═══ Given entries ═══

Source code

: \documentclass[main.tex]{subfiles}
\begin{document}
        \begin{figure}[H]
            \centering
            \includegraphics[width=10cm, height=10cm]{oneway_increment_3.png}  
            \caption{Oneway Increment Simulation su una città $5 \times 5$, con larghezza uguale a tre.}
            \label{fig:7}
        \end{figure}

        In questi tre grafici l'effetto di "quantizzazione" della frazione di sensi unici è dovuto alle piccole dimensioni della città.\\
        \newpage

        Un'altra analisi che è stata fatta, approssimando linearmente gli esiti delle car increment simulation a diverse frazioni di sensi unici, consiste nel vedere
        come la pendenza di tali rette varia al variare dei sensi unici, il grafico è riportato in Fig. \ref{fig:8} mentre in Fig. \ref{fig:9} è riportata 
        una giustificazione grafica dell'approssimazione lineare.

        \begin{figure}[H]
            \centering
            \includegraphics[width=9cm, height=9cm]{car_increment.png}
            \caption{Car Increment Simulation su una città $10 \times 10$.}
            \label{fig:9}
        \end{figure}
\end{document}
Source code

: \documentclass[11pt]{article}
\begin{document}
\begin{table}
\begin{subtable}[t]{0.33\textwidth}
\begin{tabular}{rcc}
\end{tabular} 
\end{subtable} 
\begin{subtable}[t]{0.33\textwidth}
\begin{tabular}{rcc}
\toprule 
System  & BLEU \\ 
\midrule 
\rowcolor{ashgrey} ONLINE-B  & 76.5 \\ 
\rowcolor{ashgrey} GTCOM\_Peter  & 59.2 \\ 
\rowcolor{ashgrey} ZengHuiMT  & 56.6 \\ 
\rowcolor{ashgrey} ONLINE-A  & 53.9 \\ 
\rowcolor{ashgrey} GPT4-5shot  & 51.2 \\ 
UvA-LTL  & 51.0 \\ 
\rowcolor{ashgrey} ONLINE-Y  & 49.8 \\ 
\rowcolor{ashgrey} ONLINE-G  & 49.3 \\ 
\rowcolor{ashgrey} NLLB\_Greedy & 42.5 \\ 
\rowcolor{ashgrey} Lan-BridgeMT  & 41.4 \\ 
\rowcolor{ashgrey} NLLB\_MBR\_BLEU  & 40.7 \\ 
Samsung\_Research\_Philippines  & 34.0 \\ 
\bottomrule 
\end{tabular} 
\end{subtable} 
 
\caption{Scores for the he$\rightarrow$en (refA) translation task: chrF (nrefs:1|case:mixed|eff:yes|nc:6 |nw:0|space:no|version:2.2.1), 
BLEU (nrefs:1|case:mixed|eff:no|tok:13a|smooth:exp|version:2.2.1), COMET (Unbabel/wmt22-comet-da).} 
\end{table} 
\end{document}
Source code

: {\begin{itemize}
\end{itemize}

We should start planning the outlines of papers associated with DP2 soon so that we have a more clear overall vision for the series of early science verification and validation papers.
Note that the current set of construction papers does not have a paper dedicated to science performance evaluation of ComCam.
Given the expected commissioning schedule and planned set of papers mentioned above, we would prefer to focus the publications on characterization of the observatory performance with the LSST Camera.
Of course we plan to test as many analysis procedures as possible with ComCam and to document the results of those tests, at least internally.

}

═══

The expected answer is a copy of every line in the entries that holds the word "with".

— Solution below —
We should start planning the outlines of papers associated with DP2 soon so that we have a more clear overall vision for the series of early science verification and validation papers.
Given the expected commissioning schedule and planned set of papers mentioned above, we would prefer to focus the publications on characterization of the observatory performance with the LSST Camera.
Of course we plan to test as many analysis procedures as possible with ComCam and to document the results of those tests, at least internally.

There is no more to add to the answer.